S’il y a bien un cinéma qui aujourd’hui et depuis plusieurs années témoigne d’une exceptionnelle vitalité, c’est bien celui du monde arabe. Le Gâteau du président, premier film du réalisateur irakien Hasan Hadi, en est une nouvelle preuve.
Lauréat de la Caméra d’Or à Cannes en 2025, Le Gâteau du président est une ode à la débrouille et une dissection par l’absurde du culte de la personnalité. Drôle, touchante et surtout affligeante, l’aventure de la petite Lamia est une plongée fascinante dans la psyché d’un pays qui n’a jamais pu – et qu’on n’a jamais laissé – se relever des années Hussein.
Madeleine de Proust
Quand on vit sous une dictature, il ne nous reste souvent rien si ce n’est la maxime existentialiste « l’homme est condamné à être libre ». C’est le cas dans le film d’Hasan Hadi, qui montre une jeune écolière à qui l’on confie la tâche la plus anodine qui soit – faire un gâteau – mais pour qui la remplir implique une odyssée dont ni elle ni personne ne sortira indemne.
Dans la lignée d’Abbas Kiarostami, qui envoyait lui aussi le petit Ahmed dans la nature pour chercher la maison de son ami, Le Gâteau du président brille par sa capacité à rendre déchirantes des situations profondément absurdes. Perdue dans la Ville, tiraillée entre les projets de sa grand-mère impuissante et les enfantillages de son camarade Saeed, Lamia ne sait où donner de la tête. Dans un monde où tous font semblant, cette enfant qui ne saisit pas encore l’inanité du régime de Saddam Hussein, qui pourrait être celui de tant d’autres dictateurs, prend trop à cœur sa mission. Elle rencontre, durant son périple, une panoplie de personnages qui vont du gentilhomme à l’arnaqueur et même à l’agresseur.
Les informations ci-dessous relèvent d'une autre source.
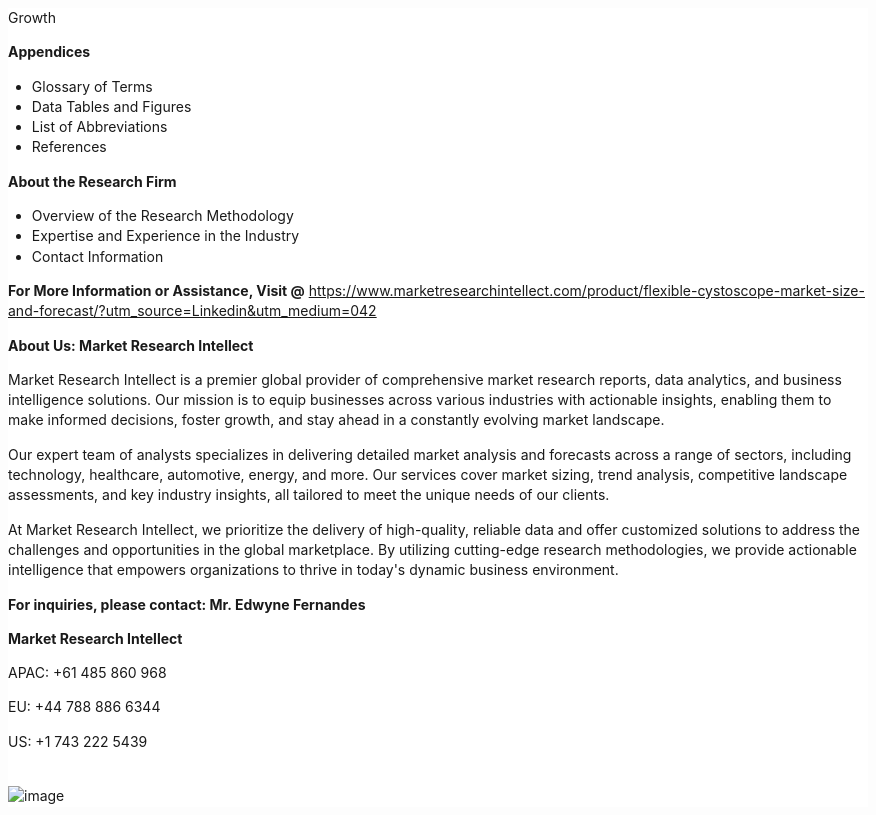 Growth</li></ul><p><strong>Appendices</strong></p><ul><li>Glossary of Terms</li><li>Data Tables and Figures</li><li>List of Abbreviations</li><li>References</li></ul><p><strong>About the Research Firm</strong></p><ul><li>Overview of the Research Methodology</li><li>Expertise and Experience in the Industry</li><li>Contact Information</li></ul></div><div class="article-main__content" data-test-id="publishing-text-block"><p><span class="font-[700]"><strong>For More Information or Assistance, Visit @</strong>&nbsp;<a href="https://www.marketresearchintellect.com/product/flexible-cystoscope-market-size-and-forecast/?utm_source=Linkedin&utm_medium=042">https://www.marketresearchintellect.com/product/flexible-cystoscope-market-size-and-forecast/?utm_source=Linkedin&utm_medium=042</a></span></p><p><strong>About Us: Market Research Intellect</strong></p><p>Market Research Intellect is a premier global provider of comprehensive market research reports, data analytics, and business intelligence solutions. Our mission is to equip businesses across various industries with actionable insights, enabling them to make informed decisions, foster growth, and stay ahead in a constantly evolving market landscape.</p><p>Our expert team of analysts specializes in delivering detailed market analysis and forecasts across a range of sectors, including technology, healthcare, automotive, energy, and more. Our services cover market sizing, trend analysis, competitive landscape assessments, and key industry insights, all tailored to meet the unique needs of our clients.</p><p>At Market Research Intellect, we prioritize the delivery of high-quality, reliable data and offer customized solutions to address the challenges and opportunities in the global marketplace. By utilizing cutting-edge research methodologies, we provide actionable intelligence that empowers organizations to thrive in today's dynamic business environment.</p><p><strong>For inquiries, please contact: Mr. Edwyne Fernandes</strong></p><p><strong>Market Research Intellect</strong></p><p>APAC: +61 485 860 968</p><p>EU: +44 788 886 6344</p><p>US: +1 743 222 5439</p></div><div class="article-main__content" data-test-id="publishing-text-block">&nbsp;</div>
![image](https://github.com/user-attachments/assets/f586844d-b3a9-4502-943c-ebdad3b1ee78)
Et au milieu de tout cela, le réalisateur déroule un film poignant sur l’enfance et la fin des illusions. La petite Lamia y est progressivement menée à se sortir d’elle-même et à accepter le réel ; un réel dans lequel les gens meurent, l’État emprisonne et où l’absurde est toujours surpassé par des situations encore plus absurdes, dans une boucle sans fin qui ne se termine qu’à bout de souffle et de course.